Please restate each entry that follows word for word.
##############################
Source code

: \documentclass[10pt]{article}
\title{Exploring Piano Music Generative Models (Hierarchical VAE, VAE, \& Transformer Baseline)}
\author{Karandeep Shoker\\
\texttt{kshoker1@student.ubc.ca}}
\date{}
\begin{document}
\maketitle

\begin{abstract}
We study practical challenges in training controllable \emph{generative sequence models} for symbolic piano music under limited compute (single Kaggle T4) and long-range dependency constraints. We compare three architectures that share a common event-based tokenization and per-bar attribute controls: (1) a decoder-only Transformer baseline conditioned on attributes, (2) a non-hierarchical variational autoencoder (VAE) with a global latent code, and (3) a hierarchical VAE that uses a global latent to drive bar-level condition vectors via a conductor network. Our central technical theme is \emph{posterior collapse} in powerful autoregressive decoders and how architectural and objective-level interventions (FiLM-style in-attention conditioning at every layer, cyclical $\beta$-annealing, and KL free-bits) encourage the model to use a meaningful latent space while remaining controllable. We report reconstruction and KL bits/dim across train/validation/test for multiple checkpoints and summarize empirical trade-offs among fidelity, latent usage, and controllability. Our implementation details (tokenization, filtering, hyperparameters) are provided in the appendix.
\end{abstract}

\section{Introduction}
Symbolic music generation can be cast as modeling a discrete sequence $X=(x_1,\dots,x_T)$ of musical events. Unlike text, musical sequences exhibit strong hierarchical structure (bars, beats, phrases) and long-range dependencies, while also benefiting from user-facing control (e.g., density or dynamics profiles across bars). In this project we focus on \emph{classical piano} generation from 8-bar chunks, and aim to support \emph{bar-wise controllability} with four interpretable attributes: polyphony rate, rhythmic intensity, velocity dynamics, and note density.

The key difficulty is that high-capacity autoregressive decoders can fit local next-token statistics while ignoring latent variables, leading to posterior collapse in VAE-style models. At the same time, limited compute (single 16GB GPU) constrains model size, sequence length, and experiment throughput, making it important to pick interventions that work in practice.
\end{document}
##############################
### The answer:
Source code

: \documentclass[10pt]{article}
\title{Exploring Piano Music Generative Models (Hierarchical VAE, VAE, \& Transformer Baseline)}
\author{Karandeep Shoker\\
\texttt{kshoker1@student.ubc.ca}}
\date{}
\begin{document}
\maketitle

\begin{abstract}
We study practical challenges in training controllable \emph{generative sequence models} for symbolic piano music under limited compute (single Kaggle T4) and long-range dependency constraints. We compare three architectures that share a common event-based tokenization and per-bar attribute controls: (1) a decoder-only Transformer baseline conditioned on attributes, (2) a non-hierarchical variational autoencoder (VAE) with a global latent code, and (3) a hierarchical VAE that uses a global latent to drive bar-level condition vectors via a conductor network. Our central technical theme is \emph{posterior collapse} in powerful autoregressive decoders and how architectural and objective-level interventions (FiLM-style in-attention conditioning at every layer, cyclical $\beta$-annealing, and KL free-bits) encourage the model to use a meaningful latent space while remaining controllable. We report reconstruction and KL bits/dim across train/validation/test for multiple checkpoints and summarize empirical trade-offs among fidelity, latent usage, and controllability. Our implementation details (tokenization, filtering, hyperparameters) are provided in the appendix.
\end{abstract}

\section{Introduction}
Symbolic music generation can be cast as modeling a discrete sequence $X=(x_1,\dots,x_T)$ of musical events. Unlike text, musical sequences exhibit strong hierarchical structure (bars, beats, phrases) and long-range dependencies, while also benefiting from user-facing control (e.g., density or dynamics profiles across bars). In this project we focus on \emph{classical piano} generation from 8-bar chunks, and aim to support \emph{bar-wise controllability} with four interpretable attributes: polyphony rate, rhythmic intensity, velocity dynamics, and note density.

The key difficulty is that high-capacity autoregressive decoders can fit local next-token statistics while ignoring latent variables, leading to posterior collapse in VAE-style models. At the same time, limited compute (single 16GB GPU) constrains model size, sequence length, and experiment throughput, making it important to pick interventions that work in practice.
\end{document}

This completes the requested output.